= What the task asks =
From the first line to the last, write out the data below exactly.
··· Exercise data
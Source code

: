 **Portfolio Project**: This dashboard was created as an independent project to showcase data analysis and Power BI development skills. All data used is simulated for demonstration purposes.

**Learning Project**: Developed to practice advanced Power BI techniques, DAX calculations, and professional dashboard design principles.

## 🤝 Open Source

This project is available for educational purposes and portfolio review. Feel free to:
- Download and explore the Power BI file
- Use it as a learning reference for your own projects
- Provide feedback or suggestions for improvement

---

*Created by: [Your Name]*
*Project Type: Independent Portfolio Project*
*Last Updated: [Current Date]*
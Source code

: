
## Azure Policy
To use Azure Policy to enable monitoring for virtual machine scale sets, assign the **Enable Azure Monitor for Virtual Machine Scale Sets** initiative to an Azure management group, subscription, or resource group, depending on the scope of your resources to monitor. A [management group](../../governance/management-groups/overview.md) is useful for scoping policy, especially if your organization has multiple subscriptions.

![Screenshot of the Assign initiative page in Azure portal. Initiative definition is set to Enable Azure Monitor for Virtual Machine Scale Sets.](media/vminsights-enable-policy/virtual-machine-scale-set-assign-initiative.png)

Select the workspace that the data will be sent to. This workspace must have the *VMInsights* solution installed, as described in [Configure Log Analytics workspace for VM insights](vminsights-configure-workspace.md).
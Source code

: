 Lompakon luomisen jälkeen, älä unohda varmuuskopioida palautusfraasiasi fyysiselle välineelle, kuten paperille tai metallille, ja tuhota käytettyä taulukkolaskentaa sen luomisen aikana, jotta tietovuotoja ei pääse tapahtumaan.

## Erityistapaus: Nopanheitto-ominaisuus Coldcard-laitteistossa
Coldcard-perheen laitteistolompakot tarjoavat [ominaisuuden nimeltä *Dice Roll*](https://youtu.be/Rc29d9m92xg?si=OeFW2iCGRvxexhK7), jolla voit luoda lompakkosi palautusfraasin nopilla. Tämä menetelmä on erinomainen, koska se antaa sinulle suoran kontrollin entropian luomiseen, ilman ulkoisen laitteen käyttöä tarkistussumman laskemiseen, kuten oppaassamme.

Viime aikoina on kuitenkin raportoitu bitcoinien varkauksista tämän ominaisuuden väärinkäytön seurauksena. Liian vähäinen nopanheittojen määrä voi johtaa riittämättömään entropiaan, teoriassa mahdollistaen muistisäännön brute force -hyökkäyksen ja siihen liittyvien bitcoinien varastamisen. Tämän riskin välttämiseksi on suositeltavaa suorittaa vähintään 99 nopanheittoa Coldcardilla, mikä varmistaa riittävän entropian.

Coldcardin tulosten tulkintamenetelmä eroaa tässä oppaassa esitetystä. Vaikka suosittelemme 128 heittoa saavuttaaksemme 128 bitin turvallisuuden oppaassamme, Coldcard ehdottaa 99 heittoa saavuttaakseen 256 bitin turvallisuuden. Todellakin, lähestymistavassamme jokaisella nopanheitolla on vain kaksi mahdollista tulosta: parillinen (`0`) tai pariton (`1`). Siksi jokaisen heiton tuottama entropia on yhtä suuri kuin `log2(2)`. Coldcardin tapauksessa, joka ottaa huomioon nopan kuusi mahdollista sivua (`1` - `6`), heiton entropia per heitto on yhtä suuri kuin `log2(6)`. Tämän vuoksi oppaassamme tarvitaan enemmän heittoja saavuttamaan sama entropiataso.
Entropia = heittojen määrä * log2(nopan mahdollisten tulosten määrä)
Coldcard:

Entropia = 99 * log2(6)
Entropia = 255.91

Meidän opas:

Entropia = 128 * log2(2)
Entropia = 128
······
= Completed task =
Source code

: **Portfolio Project**: This dashboard was created as an independent project to showcase data analysis and Power BI development skills. All data used is simulated for demonstration purposes.

**Learning Project**: Developed to practice advanced Power BI techniques, DAX calculations, and professional dashboard design principles.

## 🤝 Open Source

This project is available for educational purposes and portfolio review. Feel free to:
- Download and explore the Power BI file
- Use it as a learning reference for your own projects
- Provide feedback or suggestions for improvement

---

*Created by: [Your Name]*
*Project Type: Independent Portfolio Project*
*Last Updated: [Current Date]*
Source code

:
## Azure Policy
To use Azure Policy to enable monitoring for virtual machine scale sets, assign the **Enable Azure Monitor for Virtual Machine Scale Sets** initiative to an Azure management group, subscription, or resource group, depending on the scope of your resources to monitor. A [management group](../../governance/management-groups/overview.md) is useful for scoping policy, especially if your organization has multiple subscriptions.

![Screenshot of the Assign initiative page in Azure portal. Initiative definition is set to Enable Azure Monitor for Virtual Machine Scale Sets.](media/vminsights-enable-policy/virtual-machine-scale-set-assign-initiative.png)

Select the workspace that the data will be sent to. This workspace must have the *VMInsights* solution installed, as described in [Configure Log Analytics workspace for VM insights](vminsights-configure-workspace.md).
Source code

: Lompakon luomisen jälkeen, älä unohda varmuuskopioida palautusfraasiasi fyysiselle välineelle, kuten paperille tai metallille, ja tuhota käytettyä taulukkolaskentaa sen luomisen aikana, jotta tietovuotoja ei pääse tapahtumaan.

## Erityistapaus: Nopanheitto-ominaisuus Coldcard-laitteistossa
Coldcard-perheen laitteistolompakot tarjoavat [ominaisuuden nimeltä *Dice Roll*](https://youtu.be/Rc29d9m92xg?si=OeFW2iCGRvxexhK7), jolla voit luoda lompakkosi palautusfraasin nopilla. Tämä menetelmä on erinomainen, koska se antaa sinulle suoran kontrollin entropian luomiseen, ilman ulkoisen laitteen käyttöä tarkistussumman laskemiseen, kuten oppaassamme.

Viime aikoina on kuitenkin raportoitu bitcoinien varkauksista tämän ominaisuuden väärinkäytön seurauksena. Liian vähäinen nopanheittojen määrä voi johtaa riittämättömään entropiaan, teoriassa mahdollistaen muistisäännön brute force -hyökkäyksen ja siihen liittyvien bitcoinien varastamisen. Tämän riskin välttämiseksi on suositeltavaa suorittaa vähintään 99 nopanheittoa Coldcardilla, mikä varmistaa riittävän entropian.

Coldcardin tulosten tulkintamenetelmä eroaa tässä oppaassa esitetystä. Vaikka suosittelemme 128 heittoa saavuttaaksemme 128 bitin turvallisuuden oppaassamme, Coldcard ehdottaa 99 heittoa saavuttaakseen 256 bitin turvallisuuden. Todellakin, lähestymistavassamme jokaisella nopanheitolla on vain kaksi mahdollista tulosta: parillinen (`0`) tai pariton (`1`). Siksi jokaisen heiton tuottama entropia on yhtä suuri kuin `log2(2)`. Coldcardin tapauksessa, joka ottaa huomioon nopan kuusi mahdollista sivua (`1` - `6`), heiton entropia per heitto on yhtä suuri kuin `log2(6)`. Tämän vuoksi oppaassamme tarvitaan enemmän heittoja saavuttamaan sama entropiataso.
Entropia = heittojen määrä * log2(nopan mahdollisten tulosten määrä)
Coldcard:

Entropia = 99 * log2(6)
Entropia = 255.91

Meidän opas:

Entropia = 128 * log2(2)
Entropia = 128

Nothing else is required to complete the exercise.